Roy S. Trahan II pleaded guilty April 10 to violating the Michigan Campaign Finance Act by giving one mayoral candidate special rates on advertisements. In exchange for his plea, the state dismissed three additional counts of the same charge.

The maximum penalty is three years in prison.

In ordering community service, Circuit Court Judge Charles Johnson delayed formal sentencing for one year.

``If he’s stayed out of trouble and abided by the court orders, the prosecution will typically file a motion to dismiss the charge,″ Johnson said.

Trahan resigned as publisher of the newspaper in northern Lower Michigan on last May, after being placed on leave by Liberty Group Publishing, owner of the Tribune. He now is publisher at The News-Gazette in Winchester, Ind., and the News-Times of Hartford City, Ind., both owned by Community Media Group of West Frankfort, Ill.

Trahan charged mayoral candidate Thomas J. VerWys $1 each for four campaign ads that ran in the Tribune in March 2000, without granting similar discounts to VerWys’ opponent, Mayor Bill Chlopan.
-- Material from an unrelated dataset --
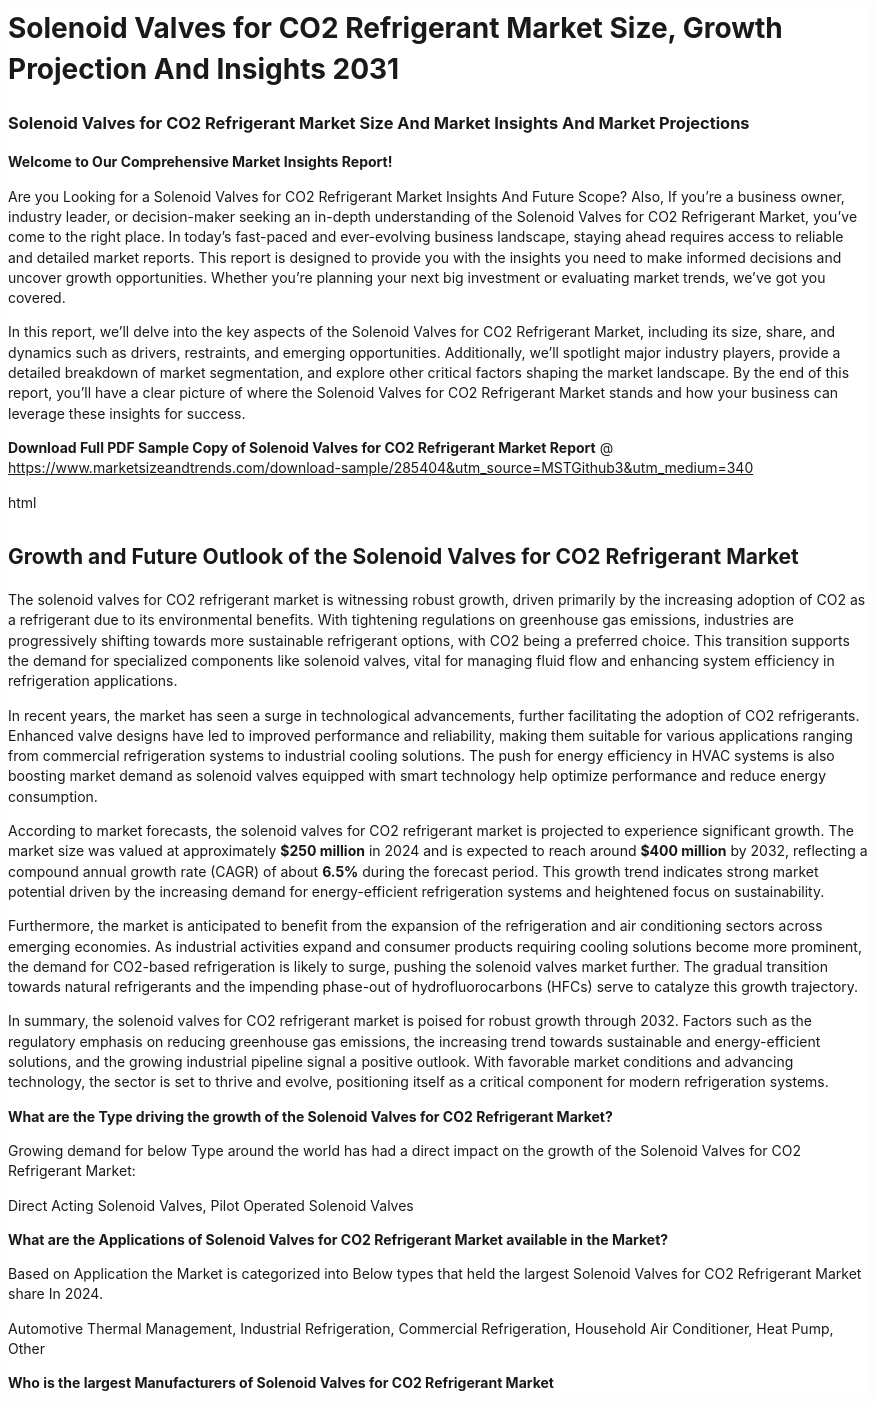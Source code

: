 <H1> Solenoid Valves for CO2 Refrigerant Market Size, Growth Projection And Insights 2031</H1><div class="" data-test-id=""><h3><span class="">Solenoid Valves for CO2 Refrigerant Market Size And Market Insights And Market Projections</span></h3></div><div class="" data-test-id=""><p><strong>Welcome to Our Comprehensive Market Insights Report!</strong></p><p>Are you Looking for a Solenoid Valves for CO2 Refrigerant Market Insights And Future Scope? Also, If you&rsquo;re a business owner, industry leader, or decision-maker seeking an in-depth understanding of the Solenoid Valves for CO2 Refrigerant Market, you&rsquo;ve come to the right place. In today&rsquo;s fast-paced and ever-evolving business landscape, staying ahead requires access to reliable and detailed market reports. This report is designed to provide you with the insights you need to make informed decisions and uncover growth opportunities. Whether you&rsquo;re planning your next big investment or evaluating market trends, we&rsquo;ve got you covered.</p><p>In this report, we&rsquo;ll delve into the key aspects of the Solenoid Valves for CO2 Refrigerant Market, including its size, share, and dynamics such as drivers, restraints, and emerging opportunities. Additionally, we&rsquo;ll spotlight major industry players, provide a detailed breakdown of market segmentation, and explore other critical factors shaping the market landscape. By the end of this report, you&rsquo;ll have a clear picture of where the Solenoid Valves for CO2 Refrigerant Market stands and how your business can leverage these insights for success.</p><p><strong>Download Full PDF Sample Copy of Solenoid Valves for CO2 Refrigerant Market Report</strong> @ <a href="https://www.marketsizeandtrends.com/download-sample/285404&utm_source=MSTGithub3&utm_medium=340" target="_blank">https://www.marketsizeandtrends.com/download-sample/285404&utm_source=MSTGithub3&utm_medium=340</a></p></div><div class="" data-test-id=""><p><span class="">html<div> <h2>Growth and Future Outlook of the Solenoid Valves for CO2 Refrigerant Market</h2> <p>The solenoid valves for CO2 refrigerant market is witnessing robust growth, driven primarily by the increasing adoption of CO2 as a refrigerant due to its environmental benefits. With tightening regulations on greenhouse gas emissions, industries are progressively shifting towards more sustainable refrigerant options, with CO2 being a preferred choice. This transition supports the demand for specialized components like solenoid valves, vital for managing fluid flow and enhancing system efficiency in refrigeration applications.</p> <p>In recent years, the market has seen a surge in technological advancements, further facilitating the adoption of CO2 refrigerants. Enhanced valve designs have led to improved performance and reliability, making them suitable for various applications ranging from commercial refrigeration systems to industrial cooling solutions. The push for energy efficiency in HVAC systems is also boosting market demand as solenoid valves equipped with smart technology help optimize performance and reduce energy consumption.</p> <p>According to market forecasts, the solenoid valves for CO2 refrigerant market is projected to experience significant growth. The market size was valued at approximately <strong>$250 million</strong> in 2024 and is expected to reach around <strong>$400 million</strong> by 2032, reflecting a compound annual growth rate (CAGR) of about <strong>6.5%</strong> during the forecast period. This growth trend indicates strong market potential driven by the increasing demand for energy-efficient refrigeration systems and heightened focus on sustainability.</p> <p>Furthermore, the market is anticipated to benefit from the expansion of the refrigeration and air conditioning sectors across emerging economies. As industrial activities expand and consumer products requiring cooling solutions become more prominent, the demand for CO2-based refrigeration is likely to surge, pushing the solenoid valves market further. The gradual transition towards natural refrigerants and the impending phase-out of hydrofluorocarbons (HFCs) serve to catalyze this growth trajectory.</p> <p><strong></strong></p> <p>In summary, the solenoid valves for CO2 refrigerant market is poised for robust growth through 2032. Factors such as the regulatory emphasis on reducing greenhouse gas emissions, the increasing trend towards sustainable and energy-efficient solutions, and the growing industrial pipeline signal a positive outlook. With favorable market conditions and advancing technology, the sector is set to thrive and evolve, positioning itself as a critical component for modern refrigeration systems.</p></div></span></p><p><strong><span class="">What are the&nbsp;Type driving the growth of the Solenoid Valves for CO2 Refrigerant Market?</span></strong></p></div><div class="" data-test-id=""><p><span class="">Growing demand for below Type around the world has had a direct impact on the growth of the Solenoid Valves for CO2 Refrigerant Market:</span></p></div><div class="" data-test-id=""><p>Direct Acting Solenoid Valves, Pilot Operated Solenoid Valves</p><p><span class=""><strong>What are the&nbsp;Applications&nbsp;of Solenoid Valves for CO2 Refrigerant Market available in the Market?</strong></span></p></div><div class="" data-test-id=""><p><span class="">Based on Application the Market is categorized into Below types that held the largest Solenoid Valves for CO2 Refrigerant Market share In 2024.</span></p></div><div class="" data-test-id=""><p><span class="">Automotive Thermal Management, Industrial Refrigeration, Commercial Refrigeration, Household Air Conditioner, Heat Pump, Other</span></p><p><span class=""><strong>Who is the largest Manufacturers of Solenoid Valves for CO2 Refrigerant Market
Chlopan, who won the election, was charged the standard rate of $5.20 per column inch for advertising.

Michigan law requires that any bargain rates be offered to all candidates.

``I did not know I was breaking the law,″ Trahan told the judge Monday.

Trahan said he was trying to help VerWys get elected and that VerWys had no knowledge of the scheme.

``My actions give me tremendous embarrassment and this will push me, no, drive me, to never make this mistake again,″ Trahan said. ``I allowed myself to become embroiled in the local political scene.″

A spokesman for the attorney general’s office, Chris De Witt, has said he knew of no previous cases of newspaper officials being charged with similar violations.

The Tribune’s former editor, Adrienne Janney, said she tipped police about the cut-rate ads. She was fired after the election and later filed suit, claiming her dismissal violated the state whistleblower law, which prohibits employers from firing workers who report suspected workplace violations. Her lawsuit was settled out of court for undisclosed terms.